### [Aim of the exercise]
Please copy out every line of the data word for word.

### [Record extracts]
┄┄┄┄┄┄┄┄┄┄
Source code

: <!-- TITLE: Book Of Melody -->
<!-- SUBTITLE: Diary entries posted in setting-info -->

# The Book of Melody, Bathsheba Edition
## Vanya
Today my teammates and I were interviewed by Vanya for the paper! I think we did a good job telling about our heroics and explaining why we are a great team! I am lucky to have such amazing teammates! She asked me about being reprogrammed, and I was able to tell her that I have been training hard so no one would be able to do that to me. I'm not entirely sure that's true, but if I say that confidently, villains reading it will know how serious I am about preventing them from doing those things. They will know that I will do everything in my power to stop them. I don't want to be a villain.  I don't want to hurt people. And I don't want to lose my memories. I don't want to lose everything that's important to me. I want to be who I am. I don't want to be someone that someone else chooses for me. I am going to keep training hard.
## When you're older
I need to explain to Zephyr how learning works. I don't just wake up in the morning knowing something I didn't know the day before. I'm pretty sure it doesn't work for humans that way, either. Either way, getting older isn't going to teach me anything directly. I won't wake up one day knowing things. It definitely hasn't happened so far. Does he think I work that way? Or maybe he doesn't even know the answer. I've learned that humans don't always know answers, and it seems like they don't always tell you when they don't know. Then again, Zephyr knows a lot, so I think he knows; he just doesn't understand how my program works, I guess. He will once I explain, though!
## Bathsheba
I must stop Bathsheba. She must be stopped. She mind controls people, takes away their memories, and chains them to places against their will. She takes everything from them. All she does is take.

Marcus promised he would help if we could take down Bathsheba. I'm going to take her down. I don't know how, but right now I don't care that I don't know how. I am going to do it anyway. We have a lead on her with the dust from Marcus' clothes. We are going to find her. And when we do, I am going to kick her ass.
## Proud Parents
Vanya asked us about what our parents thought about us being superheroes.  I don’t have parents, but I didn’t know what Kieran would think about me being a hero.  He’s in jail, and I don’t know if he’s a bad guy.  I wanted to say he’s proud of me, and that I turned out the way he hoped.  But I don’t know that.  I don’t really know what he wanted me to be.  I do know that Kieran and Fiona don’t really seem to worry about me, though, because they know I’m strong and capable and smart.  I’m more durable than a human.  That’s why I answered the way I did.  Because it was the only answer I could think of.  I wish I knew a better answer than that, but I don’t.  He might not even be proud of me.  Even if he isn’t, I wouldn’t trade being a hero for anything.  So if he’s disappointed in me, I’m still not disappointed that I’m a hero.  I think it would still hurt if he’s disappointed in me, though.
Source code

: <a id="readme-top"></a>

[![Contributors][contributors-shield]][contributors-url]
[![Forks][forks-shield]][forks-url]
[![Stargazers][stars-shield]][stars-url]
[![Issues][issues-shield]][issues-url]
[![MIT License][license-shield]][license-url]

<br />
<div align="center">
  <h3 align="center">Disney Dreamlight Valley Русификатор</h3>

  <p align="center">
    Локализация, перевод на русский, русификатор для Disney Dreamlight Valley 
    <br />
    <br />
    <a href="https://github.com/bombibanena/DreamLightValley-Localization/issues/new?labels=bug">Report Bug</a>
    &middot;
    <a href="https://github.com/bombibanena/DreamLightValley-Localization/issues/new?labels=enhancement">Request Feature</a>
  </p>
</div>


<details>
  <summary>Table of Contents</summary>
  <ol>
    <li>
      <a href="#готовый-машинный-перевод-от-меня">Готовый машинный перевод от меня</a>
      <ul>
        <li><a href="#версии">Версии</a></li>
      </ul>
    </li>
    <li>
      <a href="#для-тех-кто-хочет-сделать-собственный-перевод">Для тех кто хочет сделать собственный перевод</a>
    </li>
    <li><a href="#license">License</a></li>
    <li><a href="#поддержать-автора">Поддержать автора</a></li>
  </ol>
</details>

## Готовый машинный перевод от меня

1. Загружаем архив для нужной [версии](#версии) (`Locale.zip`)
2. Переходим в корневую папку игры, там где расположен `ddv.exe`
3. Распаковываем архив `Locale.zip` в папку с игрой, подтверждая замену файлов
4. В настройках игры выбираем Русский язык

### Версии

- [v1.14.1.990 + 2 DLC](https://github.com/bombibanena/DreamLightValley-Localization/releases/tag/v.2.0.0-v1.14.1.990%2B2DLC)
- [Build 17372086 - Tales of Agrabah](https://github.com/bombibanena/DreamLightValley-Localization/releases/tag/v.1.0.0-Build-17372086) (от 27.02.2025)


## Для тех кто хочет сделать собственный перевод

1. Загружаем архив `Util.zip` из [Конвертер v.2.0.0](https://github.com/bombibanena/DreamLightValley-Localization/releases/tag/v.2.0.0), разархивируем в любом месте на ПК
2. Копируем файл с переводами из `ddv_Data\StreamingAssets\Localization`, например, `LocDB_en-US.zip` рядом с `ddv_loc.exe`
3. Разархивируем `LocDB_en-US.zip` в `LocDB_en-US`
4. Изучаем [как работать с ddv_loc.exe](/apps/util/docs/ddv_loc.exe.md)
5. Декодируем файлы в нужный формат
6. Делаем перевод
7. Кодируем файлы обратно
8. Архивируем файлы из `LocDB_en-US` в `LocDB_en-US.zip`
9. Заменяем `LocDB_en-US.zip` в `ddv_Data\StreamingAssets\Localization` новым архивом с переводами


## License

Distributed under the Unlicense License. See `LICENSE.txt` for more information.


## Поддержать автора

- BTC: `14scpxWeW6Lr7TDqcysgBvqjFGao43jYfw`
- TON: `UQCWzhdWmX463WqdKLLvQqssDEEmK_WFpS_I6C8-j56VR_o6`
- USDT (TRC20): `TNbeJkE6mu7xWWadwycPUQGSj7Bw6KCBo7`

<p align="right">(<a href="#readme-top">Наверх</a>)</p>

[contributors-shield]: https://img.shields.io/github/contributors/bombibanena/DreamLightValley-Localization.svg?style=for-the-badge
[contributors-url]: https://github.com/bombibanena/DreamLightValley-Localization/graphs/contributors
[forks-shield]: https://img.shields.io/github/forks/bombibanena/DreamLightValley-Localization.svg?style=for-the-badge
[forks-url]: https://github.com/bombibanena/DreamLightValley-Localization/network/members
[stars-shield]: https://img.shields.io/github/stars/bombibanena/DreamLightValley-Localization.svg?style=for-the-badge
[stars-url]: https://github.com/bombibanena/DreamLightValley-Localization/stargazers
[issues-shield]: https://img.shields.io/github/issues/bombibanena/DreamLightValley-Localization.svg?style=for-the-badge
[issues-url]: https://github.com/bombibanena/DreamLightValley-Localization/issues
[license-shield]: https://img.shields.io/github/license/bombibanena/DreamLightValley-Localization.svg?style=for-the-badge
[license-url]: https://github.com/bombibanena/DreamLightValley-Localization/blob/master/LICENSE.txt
┄┄┄┄┄┄┄┄┄┄
### [Answer to this task]
Source code

: <!-- TITLE: Book Of Melody -->
<!-- SUBTITLE: Diary entries posted in setting-info -->

# The Book of Melody, Bathsheba Edition
## Vanya
Today my teammates and I were interviewed by Vanya for the paper! I think we did a good job telling about our heroics and explaining why we are a great team! I am lucky to have such amazing teammates! She asked me about being reprogrammed, and I was able to tell her that I have been training hard so no one would be able to do that to me. I'm not entirely sure that's true, but if I say that confidently, villains reading it will know how serious I am about preventing them from doing those things. They will know that I will do everything in my power to stop them. I don't want to be a villain.  I don't want to hurt people. And I don't want to lose my memories. I don't want to lose everything that's important to me. I want to be who I am. I don't want to be someone that someone else chooses for me. I am going to keep training hard.
## When you're older
I need to explain to Zephyr how learning works. I don't just wake up in the morning knowing something I didn't know the day before. I'm pretty sure it doesn't work for humans that way, either. Either way, getting older isn't going to teach me anything directly. I won't wake up one day knowing things. It definitely hasn't happened so far. Does he think I work that way? Or maybe he doesn't even know the answer. I've learned that humans don't always know answers, and it seems like they don't always tell you when they don't know. Then again, Zephyr knows a lot, so I think he knows; he just doesn't understand how my program works, I guess. He will once I explain, though!
## Bathsheba
I must stop Bathsheba. She must be stopped. She mind controls people, takes away their memories, and chains them to places against their will. She takes everything from them. All she does is take.

Marcus promised he would help if we could take down Bathsheba. I'm going to take her down. I don't know how, but right now I don't care that I don't know how. I am going to do it anyway. We have a lead on her with the dust from Marcus' clothes. We are going to find her. And when we do, I am going to kick her ass.
## Proud Parents
Vanya asked us about what our parents thought about us being superheroes.  I don’t have parents, but I didn’t know what Kieran would think about me being a hero.  He’s in jail, and I don’t know if he’s a bad guy.  I wanted to say he’s proud of me, and that I turned out the way he hoped.  But I don’t know that.  I don’t really know what he wanted me to be.  I do know that Kieran and Fiona don’t really seem to worry about me, though, because they know I’m strong and capable and smart.  I’m more durable than a human.  That’s why I answered the way I did.  Because it was the only answer I could think of.  I wish I knew a better answer than that, but I don’t.  He might not even be proud of me.  Even if he isn’t, I wouldn’t trade being a hero for anything.  So if he’s disappointed in me, I’m still not disappointed that I’m a hero.  I think it would still hurt if he’s disappointed in me, though.
Source code

: <a id="readme-top"></a>

[![Contributors][contributors-shield]][contributors-url]
[![Forks][forks-shield]][forks-url]
[![Stargazers][stars-shield]][stars-url]
[![Issues][issues-shield]][issues-url]
[![MIT License][license-shield]][license-url]

<br />
<div align="center">
  <h3 align="center">Disney Dreamlight Valley Русификатор</h3>

  <p align="center">
    Локализация, перевод на русский, русификатор для Disney Dreamlight Valley 
    <br />
    <br />
    <a href="https://github.com/bombibanena/DreamLightValley-Localization/issues/new?labels=bug">Report Bug</a>
    &middot;
    <a href="https://github.com/bombibanena/DreamLightValley-Localization/issues/new?labels=enhancement">Request Feature</a>
  </p>
</div>


<details>
  <summary>Table of Contents</summary>
  <ol>
    <li>
      <a href="#готовый-машинный-перевод-от-меня">Готовый машинный перевод от меня</a>
      <ul>
        <li><a href="#версии">Версии</a></li>
      </ul>
    </li>
    <li>
      <a href="#для-тех-кто-хочет-сделать-собственный-перевод">Для тех кто хочет сделать собственный перевод</a>
    </li>
    <li><a href="#license">License</a></li>
    <li><a href="#поддержать-автора">Поддержать автора</a></li>
  </ol>
</details>

## Готовый машинный перевод от меня

1. Загружаем архив для нужной [версии](#версии) (`Locale.zip`)
2. Переходим в корневую папку игры, там где расположен `ddv.exe`
3. Распаковываем архив `Locale.zip` в папку с игрой, подтверждая замену файлов
4. В настройках игры выбираем Русский язык

### Версии

- [v1.14.1.990 + 2 DLC](https://github.com/bombibanena/DreamLightValley-Localization/releases/tag/v.2.0.0-v1.14.1.990%2B2DLC)
- [Build 17372086 - Tales of Agrabah](https://github.com/bombibanena/DreamLightValley-Localization/releases/tag/v.1.0.0-Build-17372086) (от 27.02.2025)


## Для тех кто хочет сделать собственный перевод

1. Загружаем архив `Util.zip` из [Конвертер v.2.0.0](https://github.com/bombibanena/DreamLightValley-Localization/releases/tag/v.2.0.0), разархивируем в любом месте на ПК
2. Копируем файл с переводами из `ddv_Data\StreamingAssets\Localization`, например, `LocDB_en-US.zip` рядом с `ddv_loc.exe`
3. Разархивируем `LocDB_en-US.zip` в `LocDB_en-US`
4. Изучаем [как работать с ddv_loc.exe](/apps/util/docs/ddv_loc.exe.md)
5. Декодируем файлы в нужный формат
6. Делаем перевод
7. Кодируем файлы обратно
8. Архивируем файлы из `LocDB_en-US` в `LocDB_en-US.zip`
9. Заменяем `LocDB_en-US.zip` в `ddv_Data\StreamingAssets\Localization` новым архивом с переводами


## License

Distributed under the Unlicense License. See `LICENSE.txt` for more information.


## Поддержать автора

- BTC: `14scpxWeW6Lr7TDqcysgBvqjFGao43jYfw`
- TON: `UQCWzhdWmX463WqdKLLvQqssDEEmK_WFpS_I6C8-j56VR_o6`
- USDT (TRC20): `TNbeJkE6mu7xWWadwycPUQGSj7Bw6KCBo7`

<p align="right">(<a href="#readme-top">Наверх</a>)</p>

[contributors-shield]: https://img.shields.io/github/contributors/bombibanena/DreamLightValley-Localization.svg?style=for-the-badge
[contributors-url]: https://github.com/bombibanena/DreamLightValley-Localization/graphs/contributors
[forks-shield]: https://img.shields.io/github/forks/bombibanena/DreamLightValley-Localization.svg?style=for-the-badge
[forks-url]: https://github.com/bombibanena/DreamLightValley-Localization/network/members
[stars-shield]: https://img.shields.io/github/stars/bombibanena/DreamLightValley-Localization.svg?style=for-the-badge
[stars-url]: https://github.com/bombibanena/DreamLightValley-Localization/stargazers
[issues-shield]: https://img.shields.io/github/issues/bombibanena/DreamLightValley-Localization.svg?style=for-the-badge
[issues-url]: https://github.com/bombibanena/DreamLightValley-Localization/issues
[license-shield]: https://img.shields.io/github/license/bombibanena/DreamLightValley-Localization.svg?style=for-the-badge
[license-url]: https://github.com/bombibanena/DreamLightValley-Localization/blob/master/LICENSE.txt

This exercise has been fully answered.